The next month, the World Health Organization declared a global pandemic emergency.
Stockpile respirators
MacDougall’s 2007 letter said N95 masks should be added to stockpiles under an “all hazards approach.”
“These stockpiles could be used for a number of different disease such as SARS like viruses,” he wrote. “With current concerns growing over supply and demand of these masks, it is prudent to add these to the B.C. stockpile in an effort to strengthen the province’s capacity to respond to infections diseases, or to any incident requiring protective equipment and N95 mask use.”
Coincidentally, on the 13th anniversary of MacDougall’s letter, Premier John Horgan’s deputy minister ordered government workers to hunt for N95 masks in earthquake kits under desks in government offices. Don Wright wanted the masks delivered to the premier’s office for inspection by Horgan, before donating to frontline doctors and nurses.
Even more evidence of B.C.’s PPE shortage came in documents obtained by theBreaker.news. Surrey-headquartered Fraser Health Authority ordered $2.65 million of masks, safety glasses, paper and plastic bags and thermometers on a no-bid contract with Burnaby’s West-Can Auto Parts in March and April.
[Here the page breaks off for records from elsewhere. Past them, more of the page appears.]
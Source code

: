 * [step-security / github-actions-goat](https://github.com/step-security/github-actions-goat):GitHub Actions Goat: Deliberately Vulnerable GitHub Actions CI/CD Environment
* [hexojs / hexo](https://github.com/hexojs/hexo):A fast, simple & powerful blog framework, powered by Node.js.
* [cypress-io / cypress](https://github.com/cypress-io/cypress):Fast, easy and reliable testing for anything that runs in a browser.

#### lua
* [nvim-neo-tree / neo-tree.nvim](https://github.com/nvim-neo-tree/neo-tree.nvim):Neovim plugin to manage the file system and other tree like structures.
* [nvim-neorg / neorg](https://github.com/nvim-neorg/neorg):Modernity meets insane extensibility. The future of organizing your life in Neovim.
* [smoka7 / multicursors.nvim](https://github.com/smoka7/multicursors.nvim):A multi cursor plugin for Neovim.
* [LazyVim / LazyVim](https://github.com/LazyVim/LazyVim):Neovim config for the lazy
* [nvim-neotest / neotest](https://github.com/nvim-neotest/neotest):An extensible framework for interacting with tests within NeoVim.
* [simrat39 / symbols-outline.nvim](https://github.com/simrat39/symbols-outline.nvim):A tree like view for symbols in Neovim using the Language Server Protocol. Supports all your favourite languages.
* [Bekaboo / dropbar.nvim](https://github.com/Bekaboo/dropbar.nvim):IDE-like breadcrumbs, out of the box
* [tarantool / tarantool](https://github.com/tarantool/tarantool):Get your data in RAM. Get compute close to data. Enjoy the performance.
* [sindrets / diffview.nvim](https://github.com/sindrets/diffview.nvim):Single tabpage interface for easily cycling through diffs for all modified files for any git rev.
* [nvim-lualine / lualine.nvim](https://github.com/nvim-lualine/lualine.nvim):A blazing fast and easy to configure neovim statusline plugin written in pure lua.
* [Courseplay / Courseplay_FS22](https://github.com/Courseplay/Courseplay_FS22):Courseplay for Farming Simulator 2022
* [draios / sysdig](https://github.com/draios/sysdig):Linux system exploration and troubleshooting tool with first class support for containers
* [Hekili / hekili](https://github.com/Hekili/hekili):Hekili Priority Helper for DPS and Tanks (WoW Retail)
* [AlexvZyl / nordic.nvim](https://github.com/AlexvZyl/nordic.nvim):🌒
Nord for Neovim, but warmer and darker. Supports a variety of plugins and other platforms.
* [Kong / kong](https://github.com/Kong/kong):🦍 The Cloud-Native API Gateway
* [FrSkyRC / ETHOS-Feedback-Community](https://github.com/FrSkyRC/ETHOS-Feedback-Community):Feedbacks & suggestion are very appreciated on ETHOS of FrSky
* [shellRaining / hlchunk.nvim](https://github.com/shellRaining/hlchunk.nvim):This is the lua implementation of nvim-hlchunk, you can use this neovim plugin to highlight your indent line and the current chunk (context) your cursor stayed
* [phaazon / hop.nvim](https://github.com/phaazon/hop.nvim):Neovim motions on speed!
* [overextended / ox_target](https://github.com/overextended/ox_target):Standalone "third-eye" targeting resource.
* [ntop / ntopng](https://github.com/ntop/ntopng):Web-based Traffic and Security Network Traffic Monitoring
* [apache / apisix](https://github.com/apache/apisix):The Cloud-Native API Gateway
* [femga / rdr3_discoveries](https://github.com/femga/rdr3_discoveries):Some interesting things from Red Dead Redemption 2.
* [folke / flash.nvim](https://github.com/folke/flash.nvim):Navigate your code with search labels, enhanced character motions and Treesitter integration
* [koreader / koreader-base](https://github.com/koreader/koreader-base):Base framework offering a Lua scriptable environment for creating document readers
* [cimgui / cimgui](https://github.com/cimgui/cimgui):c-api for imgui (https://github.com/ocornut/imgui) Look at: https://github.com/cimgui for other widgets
In July, Health Minister Adrian Dix said the government spent $114 million on PPE in the first six months of 2020, including $29.55 million on N95 or equivalent respirators. The Ministry has not released how much it spent in 2019, choosing to delay disclosure of the figure until after the election.
At an Oct. 10 campaign stop outside Richmond Hospital, Dix declined to answer about 2019 and earlier. As for playing catch-up in 2020, Dix said, “I think we’ve done well.”
Three days later, at the Oct. 13 leaders debate, Horgan said “none of us anticipated this.”
“We didn’t think about it in 2017, 2018 or 2019. We didn’t think about it in February, when we tabled our balanced budget. We only thought about it in March when it hit us right in the face,” Horgan said.
A scathing Oct. 6 report for the Canadian Federation of Nurses called “Time of Fear: How Canada Failed Our Health Care Workers and Mismanaged COVID-19,” said Canada was woefully unprepared because it largely ignored the lessons of SARS.
“We will never know how many of the more than 21,000 Canadian health care workers infected with COVID‐19 might have been kept safe had there been sufficient stockpiles at a precautionary level,” the report said. “What we do know, as outlined earlier in this report, is that jurisdictions like China, Hong Kong and Taiwan, that took a precautionary approach to worker safety, have significantly lower levels of health worker infections.”